**WHAT YOU SHOULD DO:** Across the whole listing, filter for the string "holders" and copy every line that has it.

**AVAILABLE DATA:**
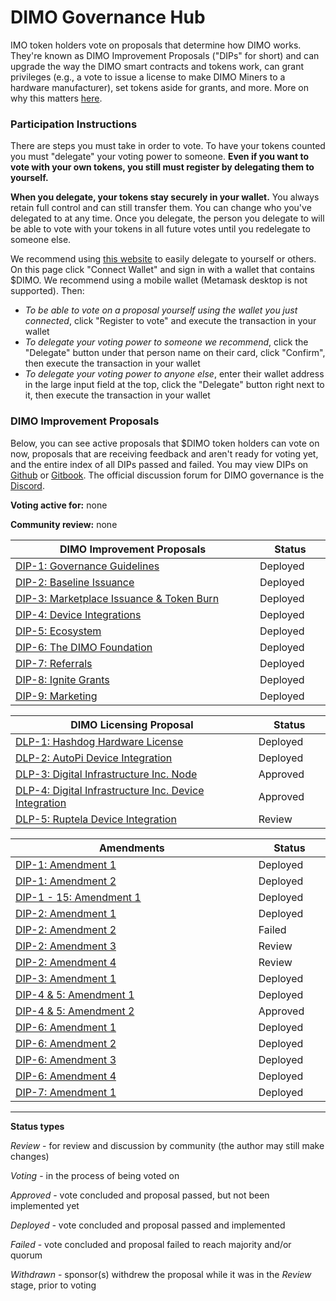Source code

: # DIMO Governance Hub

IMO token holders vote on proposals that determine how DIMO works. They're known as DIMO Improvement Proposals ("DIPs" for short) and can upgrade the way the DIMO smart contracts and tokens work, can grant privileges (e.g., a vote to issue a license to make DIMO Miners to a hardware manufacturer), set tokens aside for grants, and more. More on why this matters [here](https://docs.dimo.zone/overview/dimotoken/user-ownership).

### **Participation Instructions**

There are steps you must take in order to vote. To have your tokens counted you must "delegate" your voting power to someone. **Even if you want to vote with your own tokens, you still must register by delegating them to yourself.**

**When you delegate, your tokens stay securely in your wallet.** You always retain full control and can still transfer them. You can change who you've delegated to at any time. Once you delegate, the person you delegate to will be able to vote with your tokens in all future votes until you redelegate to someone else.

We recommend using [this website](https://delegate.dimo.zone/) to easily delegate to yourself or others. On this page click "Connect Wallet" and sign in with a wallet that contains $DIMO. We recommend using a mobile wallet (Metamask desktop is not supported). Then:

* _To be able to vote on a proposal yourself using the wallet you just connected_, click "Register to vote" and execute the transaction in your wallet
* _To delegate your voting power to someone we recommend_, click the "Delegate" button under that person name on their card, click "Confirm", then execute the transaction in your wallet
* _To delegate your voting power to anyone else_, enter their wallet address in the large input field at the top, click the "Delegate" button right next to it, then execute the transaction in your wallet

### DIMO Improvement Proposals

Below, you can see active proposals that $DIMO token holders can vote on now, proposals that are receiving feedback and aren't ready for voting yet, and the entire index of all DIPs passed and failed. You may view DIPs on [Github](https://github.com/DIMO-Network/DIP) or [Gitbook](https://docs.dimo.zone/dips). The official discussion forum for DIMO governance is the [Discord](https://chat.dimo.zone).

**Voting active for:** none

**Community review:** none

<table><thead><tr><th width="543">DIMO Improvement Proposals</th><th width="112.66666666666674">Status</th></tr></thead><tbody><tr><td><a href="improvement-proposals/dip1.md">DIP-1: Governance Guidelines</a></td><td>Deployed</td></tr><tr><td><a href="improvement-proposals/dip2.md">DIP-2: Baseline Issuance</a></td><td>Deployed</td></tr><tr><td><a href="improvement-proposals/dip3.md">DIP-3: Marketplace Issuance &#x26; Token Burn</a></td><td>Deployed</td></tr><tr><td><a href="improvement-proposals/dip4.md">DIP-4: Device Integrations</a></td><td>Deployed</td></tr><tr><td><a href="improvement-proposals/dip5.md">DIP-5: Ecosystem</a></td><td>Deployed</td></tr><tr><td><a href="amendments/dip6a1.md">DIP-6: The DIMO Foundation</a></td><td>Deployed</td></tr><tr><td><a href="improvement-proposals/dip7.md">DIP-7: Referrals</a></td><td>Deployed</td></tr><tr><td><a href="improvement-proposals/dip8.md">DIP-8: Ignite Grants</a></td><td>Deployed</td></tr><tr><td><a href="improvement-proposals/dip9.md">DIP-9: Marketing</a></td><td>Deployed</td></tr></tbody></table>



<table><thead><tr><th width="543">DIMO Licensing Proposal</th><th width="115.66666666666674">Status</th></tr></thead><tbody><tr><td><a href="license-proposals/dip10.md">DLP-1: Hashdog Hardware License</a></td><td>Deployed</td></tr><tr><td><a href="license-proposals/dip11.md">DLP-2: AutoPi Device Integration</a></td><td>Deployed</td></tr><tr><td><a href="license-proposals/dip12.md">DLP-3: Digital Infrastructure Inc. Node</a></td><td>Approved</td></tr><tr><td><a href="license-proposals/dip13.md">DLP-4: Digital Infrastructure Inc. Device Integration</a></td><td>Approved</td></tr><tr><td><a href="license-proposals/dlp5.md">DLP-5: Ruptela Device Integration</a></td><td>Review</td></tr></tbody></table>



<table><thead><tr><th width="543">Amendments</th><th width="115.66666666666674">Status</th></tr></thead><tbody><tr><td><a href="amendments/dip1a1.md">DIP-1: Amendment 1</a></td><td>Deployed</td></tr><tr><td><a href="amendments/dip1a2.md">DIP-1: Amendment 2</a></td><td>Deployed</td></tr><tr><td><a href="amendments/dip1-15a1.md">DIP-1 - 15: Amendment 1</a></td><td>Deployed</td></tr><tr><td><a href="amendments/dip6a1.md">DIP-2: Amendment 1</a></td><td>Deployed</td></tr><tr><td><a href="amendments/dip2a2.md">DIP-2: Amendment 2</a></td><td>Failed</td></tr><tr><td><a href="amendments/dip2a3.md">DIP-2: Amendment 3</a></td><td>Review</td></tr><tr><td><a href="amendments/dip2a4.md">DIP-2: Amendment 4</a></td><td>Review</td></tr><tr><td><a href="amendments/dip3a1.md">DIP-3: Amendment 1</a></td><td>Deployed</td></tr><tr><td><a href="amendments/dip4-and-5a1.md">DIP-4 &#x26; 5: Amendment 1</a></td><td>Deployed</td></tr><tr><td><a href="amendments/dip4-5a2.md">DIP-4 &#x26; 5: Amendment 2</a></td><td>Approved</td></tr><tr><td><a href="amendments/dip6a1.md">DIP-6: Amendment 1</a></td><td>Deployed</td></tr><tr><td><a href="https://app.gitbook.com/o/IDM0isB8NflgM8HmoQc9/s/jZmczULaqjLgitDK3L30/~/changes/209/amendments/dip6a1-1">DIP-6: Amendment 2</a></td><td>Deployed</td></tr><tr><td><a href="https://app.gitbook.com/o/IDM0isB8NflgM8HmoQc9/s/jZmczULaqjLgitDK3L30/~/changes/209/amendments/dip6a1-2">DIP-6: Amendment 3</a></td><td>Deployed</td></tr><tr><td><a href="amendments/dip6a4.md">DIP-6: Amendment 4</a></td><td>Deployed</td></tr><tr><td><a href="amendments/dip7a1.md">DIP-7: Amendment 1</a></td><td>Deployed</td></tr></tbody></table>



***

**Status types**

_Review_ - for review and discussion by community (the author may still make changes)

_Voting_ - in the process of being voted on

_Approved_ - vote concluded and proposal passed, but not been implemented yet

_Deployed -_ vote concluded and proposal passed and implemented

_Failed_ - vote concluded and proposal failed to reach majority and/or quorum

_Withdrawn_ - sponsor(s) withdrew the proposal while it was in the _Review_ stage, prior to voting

**RESULT FOR THIS TASK:**
IMO token holders vote on proposals that determine how DIMO works. They're known as DIMO Improvement Proposals ("DIPs" for short) and can upgrade the way the DIMO smart contracts and tokens work, can grant privileges (e.g., a vote to issue a license to make DIMO Miners to a hardware manufacturer), set tokens aside for grants, and more. More on why this matters [here](https://docs.dimo.zone/overview/dimotoken/user-ownership).
Below, you can see active proposals that $DIMO token holders can vote on now, proposals that are receiving feedback and aren't ready for voting yet, and the entire index of all DIPs passed and failed. You may view DIPs on [Github](https://github.com/DIMO-Network/DIP) or [Gitbook](https://docs.dimo.zone/dips). The official discussion forum for DIMO governance is the [Discord](https://chat.dimo.zone).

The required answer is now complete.